Turing’s work has not been flatly accepted by sympathizers either. The specific equations from Figure 1 do not apply to every system. Instead, scientists have repurposed his derivations in a multitude of ways. For example, Turing models assume a static space. If the space in which the substances reside expands, the Turing model as is falls apart and no gradients are established. Madzvamuse et al. created a Turing-like model that does take an expanding space into account. They also created a model that incorporates an activator-activator system (as opposed to an activator-inhibitor system). So even if the Turing model is not totally correct, it can potentially be modified to fit other systems. It has much potential – all that is required is local activation and long-range inhibition.
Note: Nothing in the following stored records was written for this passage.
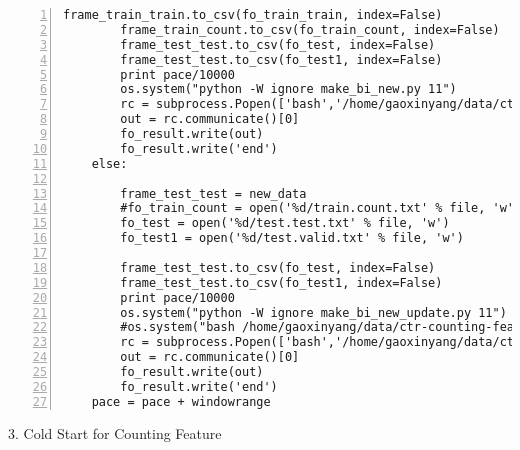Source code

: \begin{lstlisting}[numbers=left, breaklines=true]
        frame_train_train.to_csv(fo_train_train, index=False)
        frame_train_count.to_csv(fo_train_count, index=False)
        frame_test_test.to_csv(fo_test, index=False)
        frame_test_test.to_csv(fo_test1, index=False)
        print pace/10000
        os.system("python -W ignore make_bi_new.py 11")
        rc = subprocess.Popen(['bash','/home/gaoxinyang/data/ctr-counting-features/models/lr/lr-driver.sh'],stdout=subprocess.PIPE)
        out = rc.communicate()[0]
        fo_result.write(out)
        fo_result.write('end')
    else:
    
        frame_test_test = new_data        
        #fo_train_count = open('%d/train.count.txt' % file, 'w')
        fo_test = open('%d/test.test.txt' % file, 'w')
        fo_test1 = open('%d/test.valid.txt' % file, 'w')

        frame_test_test.to_csv(fo_test, index=False)
        frame_test_test.to_csv(fo_test1, index=False)
        print pace/10000
        os.system("python -W ignore make_bi_new_update.py 11")
        #os.system("bash /home/gaoxinyang/data/ctr-counting-features/models/lr/lr-driver_update.sh")
        rc = subprocess.Popen(['bash','/home/gaoxinyang/data/ctr-counting-features/models/lr/lr-driver_update.sh'],stdout=subprocess.PIPE)
        out = rc.communicate()[0]
        fo_result.write(out)
        fo_result.write('end')
    pace = pace + windowrange
\end{lstlisting}
3. Cold Start for Counting Feature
So mathematical models may not truly describe how reality functions or works, but it can describe the relationships between different variables. D’Arcy Thomson, for example, accurately described the allometric growth ratios in seashells and others have done the same for the large claw in the fiddler crab. Thomson’s work was not based in genetics, however, so it is of limited applicability, but there must be a reason these ratios exist – not necessarily adaptive reasons, but some kind of reason based in how biology functions.

The jury still seems to be out on whether mathematical models, specifically Turing’s models, are useful, despite what Sean B Carroll claims. Even if the reaction-diffusion system does not apply to much of anything, it can still generate useful questions that biologists can further explore. There is danger in throwing out mathematically and scientifically grounded theories – just because they have not been shown to work yet does not mean they do not work at all. Alan Turing had many brilliant ideas and there is no need to disregard this one.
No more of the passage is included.